To be fair, it was quite a nice little piece about the history of films that have been made in Brighton. There were some really good clips of Ten Dead Men that made it look and sound like a proper film, like we made it with money or something. And it was cool to be factored into the canon of famous Brighton-shot films such as Quadrophenia and Brighton Rock. In a way it seemed a shame that it wasn't part of something larger - not because of us, but because there really is a rich history of filmmaking in Brighton going all the way back to the days of silent cinema and one of the first ever film studios. There's a documentary in there somewhere. Or you can go to Hove Museum where you can learn all about it.
Ten Dead Men isn't in Hove museum though - not yet anyway.
I fared slightly better on the the radio for BBC Southern Counties today - it being live I couldn't be edited out. I talked a bit about writing the script and our influences, then left it to Ross and Brendan to talk up the film.
It is cool to be involved at this level and to have a more public presence in relation to the release of the film, but at the same time I can see why writers do often get sidelined when it comes to publicity - particularly more general publicity like local TV and radio. For example, one of the questions I was asked for the TV interview was 'how do you go about writing a script?' - there just isn't a straightforward, dynamic answer to a question like that, although there probably is a witty one I couldn't think of at the time. And there's a constant nagging in the back of my head about whether this is interesting to anyone who isn't a writer. As with a lot of things, I'm maybe a little too self-conscious for some interviews, although I'm not so bad with the more film-centric ones.

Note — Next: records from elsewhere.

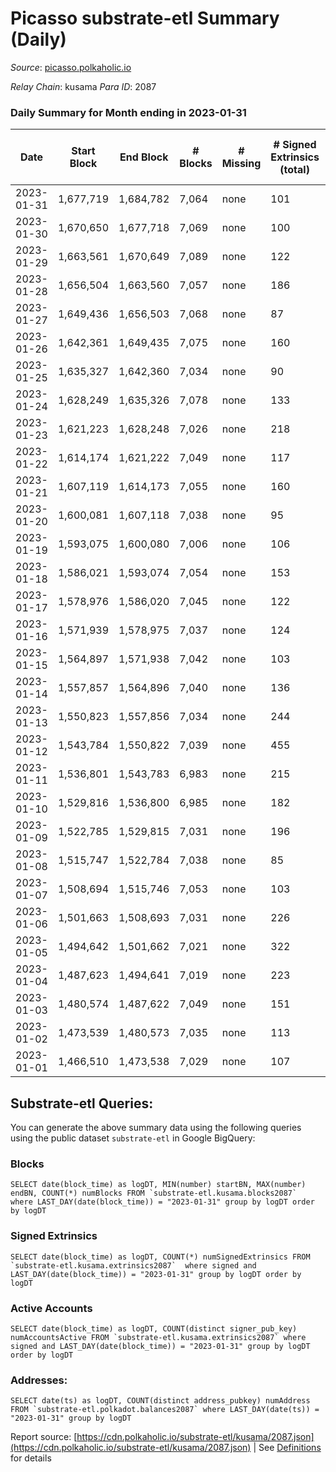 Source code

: # Picasso substrate-etl Summary (Daily)

_Source_: [picasso.polkaholic.io](https://picasso.polkaholic.io)

*Relay Chain*: kusama
*Para ID*: 2087



### Daily Summary for Month ending in 2023-01-31


| Date | Start Block | End Block | # Blocks | # Missing | # Signed Extrinsics (total) | # Active Accounts | # Addresses with Balances | # Events | # Transfers | # XCM Transfers In | # XCM Transfers Out |
| ---- | ----------- | --------- | -------- | --------- | --------------------------- | ----------------- | ------------------------- | -------- | ----------- | ------------------ | ------------------- |
| 2023-01-31 | 1,677,719 | 1,684,782 | 7,064 | none  | 101 | 40 | 2,438 | 16,283 | 1,416  | 11 ($21,686.80) | 12 ($13,860.41) |
| 2023-01-30 | 1,670,650 | 1,677,718 | 7,069 | none  | 100 | 34 | 2,419 | 16,480 | 1,583  | 8 ($6,338.57) | 20 ($7,077.21) |
| 2023-01-29 | 1,663,561 | 1,670,649 | 7,089 | none  | 122 | 47 | 2,412 | 16,458 | 1,413  | 4 ($224.65) | 21 ($28,898.11) |
| 2023-01-28 | 1,656,504 | 1,663,560 | 7,057 | none  | 186 | 64 | 2,394 | 17,752 | 2,258  | 13 ($7,351.07) | 17 ($8,663.50) |
| 2023-01-27 | 1,649,436 | 1,656,503 | 7,068 | none  | 87 | 30 | 2,363 | 16,121 | 1,354  | 12 ($692.49) | 13 ($698.29) |
| 2023-01-26 | 1,642,361 | 1,649,435 | 7,075 | none  | 160 | 55 | 2,354 | 17,451 | 2,166  | 17  | 18 ($1,331.92) |
| 2023-01-25 | 1,635,327 | 1,642,360 | 7,034 | none  | 90 | 49 | 2,344 | 15,985 | 1,269  | 10 ($3,930.21) | 8 ($2,714.76) |
| 2023-01-24 | 1,628,249 | 1,635,326 | 7,078 | none  | 133 | 54 | 2,334 | 16,749 | 1,584  | 13 ($2,250.52) | 11 ($1,181.28) |
| 2023-01-23 | 1,621,223 | 1,628,248 | 7,026 | none  | 218 | 68 | 2,308 | 18,053 | 2,475  | 12 ($4,318.49) | 33 ($20,185.45) |
| 2023-01-22 | 1,614,174 | 1,621,222 | 7,049 | none  | 117 | 46 | 2,303 | 16,854 | 1,850  | 17 ($4,499.70) | 14 ($2,603.44) |
| 2023-01-21 | 1,607,119 | 1,614,173 | 7,055 | none  | 160 | 55 | 2,290 | 17,094 | 1,863  | 15 ($9,986.15) | 13 ($4,862.77) |
| 2023-01-20 | 1,600,081 | 1,607,118 | 7,038 | none  | 95 | 46 | 2,278 | 16,050 | 1,294  | 11 ($6,531.22) | 9 ($1,180.25) |
| 2023-01-19 | 1,593,075 | 1,600,080 | 7,006 | none  | 106 | 54 | 2,268 | 16,414 | 1,631  | 14 ($7,023.77) | 11 ($2,670.80) |
| 2023-01-18 | 1,586,021 | 1,593,074 | 7,054 | none  | 153 | 47 | 2,261 | 17,293 | 1,926  | 14 ($8,675.10) | 25 ($6,534.14) |
| 2023-01-17 | 1,578,976 | 1,586,020 | 7,045 | none  | 122 | 48 | 2,254 | 16,821 | 1,827  | 13 ($4,128.64) | 21 ($10,117.91) |
| 2023-01-16 | 1,571,939 | 1,578,975 | 7,037 | none  | 124 | 55 | 2,236 | 16,579 | 1,651  | 7 ($2,470.51) | 14 ($1,028.72) |
| 2023-01-15 | 1,564,897 | 1,571,938 | 7,042 | none  | 103 | 37 | 2,227 | 16,394 | 1,525  | 5 ($2,199.53) | 23 ($4,230.72) |
| 2023-01-14 | 1,557,857 | 1,564,896 | 7,040 | none  | 136 | 53 | 2,212 | 17,048 | 1,922  | 25 ($8,895.06) | 17 ($5,550.21) |
| 2023-01-13 | 1,550,823 | 1,557,856 | 7,034 | none  | 244 | 72 | 2,196 | 18,748 | 2,949  | 21 ($3,121.58) | 18 ($6,513.87) |
| 2023-01-12 | 1,543,784 | 1,550,822 | 7,039 | none  | 455 | 113 | 2,171 | 21,420 | 4,252  | 33 ($25,525.89) | 27 ($10,220.17) |
| 2023-01-11 | 1,536,801 | 1,543,783 | 6,983 | none  | 215 | 60 | 2,146 | 18,176 | 2,695  | 12 ($9,230.11) | 21 ($3,807.39) |
| 2023-01-10 | 1,529,816 | 1,536,800 | 6,985 | none  | 182 | 52 | 2,127 | 17,644 | 2,406  | 13 ($4,101.85) | 19 ($7,544.64) |
| 2023-01-09 | 1,522,785 | 1,529,815 | 7,031 | none  | 196 | 51 | 2,115 | 17,862 | 2,354  | 23 ($13,472.92) | 15 ($3,881.95) |
| 2023-01-08 | 1,515,747 | 1,522,784 | 7,038 | none  | 85 | 41 | 2,101 | 15,765 | 1,059  | 9 ($1,737.92) | 10 ($610.22) |
| 2023-01-07 | 1,508,694 | 1,515,746 | 7,053 | none  | 103 | 33 | 2,084 | 15,992 | 1,187  | 11 ($1,933.31) | 6 ($1,680.00) |
| 2023-01-06 | 1,501,663 | 1,508,693 | 7,031 | none  | 226 | 55 | 2,076 | 17,898 | 2,331  | 22 ($5,407.65) | 13 ($999.74) |
| 2023-01-05 | 1,494,642 | 1,501,662 | 7,021 | none  | 322 | 51 | 2,066 | 19,156 | 2,994  | 29 ($20,802.57) | 26 ($10,789.16) |
| 2023-01-04 | 1,487,623 | 1,494,641 | 7,019 | none  | 223 | 45 | 2,045 | 17,640 | 2,164  | 11 ($5,965.47) | 15 ($2,479.02) |
| 2023-01-03 | 1,480,574 | 1,487,622 | 7,049 | none  | 151 | 50 | 2,020 | 17,584 | 2,307  | 18 ($7,692.63) | 11 ($1,032.07) |
| 2023-01-02 | 1,473,539 | 1,480,573 | 7,035 | none  | 113 | 44 | 2,003 | 16,726 | 1,722  | 18 ($1,873.76) | 11 ($1,079.64) |
| 2023-01-01 | 1,466,510 | 1,473,538 | 7,029 | none  | 107 | 43 | 1,973 | 16,236 | 1,301  | 12 ($1,003.39) | 10 ($2,149.46) |

## Substrate-etl Queries:
You can generate the above summary data using the following queries using the public dataset `substrate-etl` in Google BigQuery:


### Blocks
```
SELECT date(block_time) as logDT, MIN(number) startBN, MAX(number) endBN, COUNT(*) numBlocks FROM `substrate-etl.kusama.blocks2087`  where LAST_DAY(date(block_time)) = "2023-01-31" group by logDT order by logDT
```


### Signed Extrinsics
```
SELECT date(block_time) as logDT, COUNT(*) numSignedExtrinsics FROM `substrate-etl.kusama.extrinsics2087`  where signed and LAST_DAY(date(block_time)) = "2023-01-31" group by logDT order by logDT
```


### Active Accounts
```
SELECT date(block_time) as logDT, COUNT(distinct signer_pub_key) numAccountsActive FROM `substrate-etl.kusama.extrinsics2087` where signed and LAST_DAY(date(block_time)) = "2023-01-31" group by logDT order by logDT
```


### Addresses:
```
SELECT date(ts) as logDT, COUNT(distinct address_pubkey) numAddress FROM `substrate-etl.polkadot.balances2087` where LAST_DAY(date(ts)) = "2023-01-31" group by logDT
```



Report source: [https://cdn.polkaholic.io/substrate-etl/kusama/2087.json](https://cdn.polkaholic.io/substrate-etl/kusama/2087.json) | See [Definitions](/DEFINITIONS.md) for details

Ultimately, it's great that the film is getting some pre-release attention and it's nice that's it's local. It's also weird in that I'm leading much more of a double life at the moment between the day job and film stuff. I was lucky today because the Southern Counties studio is just down the road from where I work, so I was in the office one minute, popped out for half an hour to do the interview, then came back. Cool in a kind of superhero, secret identity kind of way (although being on the radio isn't particularly secret so that analogy doesn't work at all really) but not so cool that I want to keep doing it like this forever.